Over the last decade, the open source community has recognized some of the problems with commercial software and has stepped in by developing open-source Linux tools such as Helix, Sleuth Kit, and Autopsy Browser. The digital forensic community has also undergone a developmental process, making more information and help available to those with access to these resources. Through hard-earned experience and the ever-changing face of technology, digital forensics has evolved into what it is today.
What We Offer
- On-site consultation
- Detailed evidence analysis
- General computer consultation
- Network analysis consultation
- Expert forensic witness testimony
We conduct some of our corporate forensic work with associate Richard Goldston, who is a Certified Computer Examiner (CCE®) with the International Society of Forensic Computer Examiners, as well as an EnCase® Certified Examiner (EnCE) with Guidance Software, Inc. He is a retired Peace Officer from the State of California with 33 years of service to Los Angeles County. He has also worked for the last four years as the IT Systems senior security analyst, as well as the Computer Forensic Examiner for the Cyber Crimes Unit of the Idaho State Police. Goldston has testified as an expert witness in computer forensics for the State of Idaho, in Ada County, in Canyon County, in Elmore County, in Idaho County, in Jerome County, in Kootnai County and in Latah County. In California, he has testified as an expert witness in U.S. Federal Court, California Superior Court, California Municipal Court, at civil depositions, and Los Angeles County Civil Service Employment hearings.
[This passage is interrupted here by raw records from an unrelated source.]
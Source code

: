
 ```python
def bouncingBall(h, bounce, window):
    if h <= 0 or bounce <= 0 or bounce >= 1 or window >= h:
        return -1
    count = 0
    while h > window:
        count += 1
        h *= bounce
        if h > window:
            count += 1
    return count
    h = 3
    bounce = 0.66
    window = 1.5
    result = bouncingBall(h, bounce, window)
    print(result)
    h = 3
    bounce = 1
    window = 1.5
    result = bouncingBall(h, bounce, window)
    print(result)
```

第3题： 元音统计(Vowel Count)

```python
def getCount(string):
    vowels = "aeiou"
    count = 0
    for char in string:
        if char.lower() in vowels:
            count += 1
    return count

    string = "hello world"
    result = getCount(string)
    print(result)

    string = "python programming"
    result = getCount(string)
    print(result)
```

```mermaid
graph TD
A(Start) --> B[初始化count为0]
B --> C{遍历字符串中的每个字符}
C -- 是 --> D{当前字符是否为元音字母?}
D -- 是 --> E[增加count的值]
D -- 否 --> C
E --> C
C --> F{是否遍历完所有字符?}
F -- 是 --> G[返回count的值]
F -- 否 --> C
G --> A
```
Wayne Josleyn is a Certified Computer Examiner (CCE) with the International Society of Forensic Computer Examiners as well as a EnCase® Certified Examiner (EnCE) with Guidance Software, Inc. and Microsoft Certified Professional (MCP). He has testified as an expert witness in computer forensics in Idaho, Washington, Oregon and Federal Court. His more than 18 years of experience in the computer industry recovering data from thousands of hard drives and other electronic devices has given him an intimate knowledge of how data is stored electronically.